#### What the task asks
Set the data down exactly as it stands, and keep its pictures out.

Start of Block

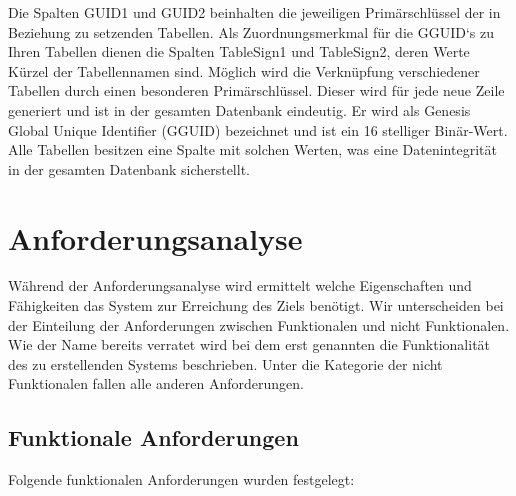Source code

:Die Spalten GUID1 und GUID2 beinhalten die jeweiligen Primärschlüssel der in Beziehung zu setzenden Tabellen. Als Zuordnungsmerkmal für die GGUID`s zu Ihren Tabellen dienen die Spalten TableSign1 und TableSign2, deren Werte Kürzel der Tabellennamen sind. Möglich wird die Verknüpfung verschiedener Tabellen durch einen besonderen Primärschlüssel. Dieser wird für jede neue Zeile generiert und ist in der gesamten Datenbank eindeutig. Er wird als Genesis Global Unique Identifier (GGUID) bezeichnet und ist ein 16 stelliger Binär-Wert. Alle Tabellen besitzen eine Spalte mit solchen Werten, was eine Datenintegrität in der gesamten Datenbank sicherstellt.

\section{Anforderungsanalyse}
\label{ch:Systemanalyse:sec:Anforderungsanalyse}

Während der Anforderungsanalyse wird ermittelt welche Eigenschaften und Fähigkeiten das System zur Erreichung des Ziels benötigt. Wir unterscheiden bei der Einteilung der Anforderungen zwischen Funktionalen und nicht Funktionalen. Wie der Name bereits verratet wird bei dem erst genannten die Funktionalität des zu erstellenden Systems beschrieben. Unter die Kategorie der nicht Funktionalen fallen alle anderen Anforderungen. 

\subsection{Funktionale Anforderungen}

Folgende funktionalen Anforderungen wurden festgelegt:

End of Block

#### The completed task
Source code

:Die Spalten GUID1 und GUID2 beinhalten die jeweiligen Primärschlüssel der in Beziehung zu setzenden Tabellen. Als Zuordnungsmerkmal für die GGUID`s zu Ihren Tabellen dienen die Spalten TableSign1 und TableSign2, deren Werte Kürzel der Tabellennamen sind. Möglich wird die Verknüpfung verschiedener Tabellen durch einen besonderen Primärschlüssel. Dieser wird für jede neue Zeile generiert und ist in der gesamten Datenbank eindeutig. Er wird als Genesis Global Unique Identifier (GGUID) bezeichnet und ist ein 16 stelliger Binär-Wert. Alle Tabellen besitzen eine Spalte mit solchen Werten, was eine Datenintegrität in der gesamten Datenbank sicherstellt.

\section{Anforderungsanalyse}
\label{ch:Systemanalyse:sec:Anforderungsanalyse}

Während der Anforderungsanalyse wird ermittelt welche Eigenschaften und Fähigkeiten das System zur Erreichung des Ziels benötigt. Wir unterscheiden bei der Einteilung der Anforderungen zwischen Funktionalen und nicht Funktionalen. Wie der Name bereits verratet wird bei dem erst genannten die Funktionalität des zu erstellenden Systems beschrieben. Unter die Kategorie der nicht Funktionalen fallen alle anderen Anforderungen. 

\subsection{Funktionale Anforderungen}

Folgende funktionalen Anforderungen wurden festgelegt:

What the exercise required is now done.